我有一个字节数组,希望找到一些字节的“出现”.
例如00 69 73 6F 6D,非常大的字节数组(> 50/100兆字节)
要么
解决方法
您可以使用Boyer-Moore算法有效地搜索字节数组中的字节序列.
这是我从the Wikipedia entry on Boyer-Moore的Java版本转换而来的C#版本.
- public sealed class BoyerMoore
- {
- readonly byte[] needle;
- readonly int[] charTable;
- readonly int[] offsetTable;
- public BoyerMoore(byte[] needle)
- {
- this.needle = needle;
- this.charTable = makeByteTable(needle);
- this.offsetTable = makeOffsetTable(needle);
- }
- public IEnumerable<int> Search(byte[] haystack)
- {
- if (needle.Length == 0)
- yield break;
- for (int i = needle.Length - 1; i < haystack.Length;)
- {
- int j;
- for (j = needle.Length - 1; needle[j] == haystack[i]; --i,--j)
- {
- if (j != 0)
- continue;
- yield return i;
- i += needle.Length - 1;
- break;
- }
- i += Math.Max(offsetTable[needle.Length - 1 - j],charTable[haystack[i]]);
- }
- }
- static int[] makeByteTable(byte[] needle)
- {
- const int ALPHABET_SIZE = 256;
- int[] table = new int[ALPHABET_SIZE];
- for (int i = 0; i < table.Length; ++i)
- table[i] = needle.Length;
- for (int i = 0; i < needle.Length - 1; ++i)

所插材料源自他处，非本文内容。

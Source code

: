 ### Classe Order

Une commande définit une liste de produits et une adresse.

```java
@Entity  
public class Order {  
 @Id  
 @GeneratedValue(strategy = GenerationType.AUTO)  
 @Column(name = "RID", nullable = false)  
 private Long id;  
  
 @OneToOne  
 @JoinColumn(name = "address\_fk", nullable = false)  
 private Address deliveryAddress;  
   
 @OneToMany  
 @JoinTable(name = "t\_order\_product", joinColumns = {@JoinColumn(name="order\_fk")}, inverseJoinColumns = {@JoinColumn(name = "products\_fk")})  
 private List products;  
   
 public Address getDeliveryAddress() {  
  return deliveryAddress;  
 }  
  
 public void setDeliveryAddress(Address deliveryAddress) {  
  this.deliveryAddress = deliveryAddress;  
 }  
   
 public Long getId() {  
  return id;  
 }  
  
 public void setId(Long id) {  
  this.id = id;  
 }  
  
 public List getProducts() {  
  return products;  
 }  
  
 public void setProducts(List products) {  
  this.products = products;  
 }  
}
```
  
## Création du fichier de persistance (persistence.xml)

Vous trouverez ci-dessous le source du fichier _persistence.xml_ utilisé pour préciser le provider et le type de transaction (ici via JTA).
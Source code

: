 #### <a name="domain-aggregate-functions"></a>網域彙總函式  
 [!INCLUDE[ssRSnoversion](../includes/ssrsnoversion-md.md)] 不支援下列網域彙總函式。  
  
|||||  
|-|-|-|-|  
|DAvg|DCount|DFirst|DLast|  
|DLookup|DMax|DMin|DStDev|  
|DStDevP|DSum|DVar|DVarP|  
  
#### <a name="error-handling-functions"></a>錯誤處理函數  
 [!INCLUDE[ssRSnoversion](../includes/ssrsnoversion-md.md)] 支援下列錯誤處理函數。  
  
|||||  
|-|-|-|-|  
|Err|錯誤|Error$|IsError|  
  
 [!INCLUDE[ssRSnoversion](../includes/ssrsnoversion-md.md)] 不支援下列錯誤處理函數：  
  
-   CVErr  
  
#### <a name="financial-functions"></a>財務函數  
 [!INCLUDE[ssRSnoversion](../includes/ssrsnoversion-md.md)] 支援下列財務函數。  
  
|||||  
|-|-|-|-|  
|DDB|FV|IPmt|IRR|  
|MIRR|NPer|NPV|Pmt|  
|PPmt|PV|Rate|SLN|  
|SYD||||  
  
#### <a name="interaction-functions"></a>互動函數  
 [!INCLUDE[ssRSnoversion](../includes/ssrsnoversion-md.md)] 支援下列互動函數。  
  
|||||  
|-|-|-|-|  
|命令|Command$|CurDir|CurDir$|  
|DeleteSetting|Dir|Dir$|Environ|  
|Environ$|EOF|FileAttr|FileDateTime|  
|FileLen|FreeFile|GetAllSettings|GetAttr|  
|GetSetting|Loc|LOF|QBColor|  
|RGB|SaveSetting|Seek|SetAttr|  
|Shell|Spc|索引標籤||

- table[needle[i]] = needle.Length - 1 - i;
- return table;
- }
- static int[] makeOffsetTable(byte[] needle)
- {
- int[] table = new int[needle.Length];
- int lastPrefixPosition = needle.Length;
- for (int i = needle.Length - 1; i >= 0; --i)
- {
- if (isPrefix(needle,i + 1))
- lastPrefixPosition = i + 1;
- table[needle.Length - 1 - i] = lastPrefixPosition - i + needle.Length - 1;
- }
- for (int i = 0; i < needle.Length - 1; ++i)
- {
- int slen = suffixLength(needle,i);
- table[slen] = needle.Length - 1 - i + slen;
- }
- return table;
- }
- static bool isPrefix(byte[] needle,int p)
- {
- for (int i = p,j = 0; i < needle.Length; ++i,++j)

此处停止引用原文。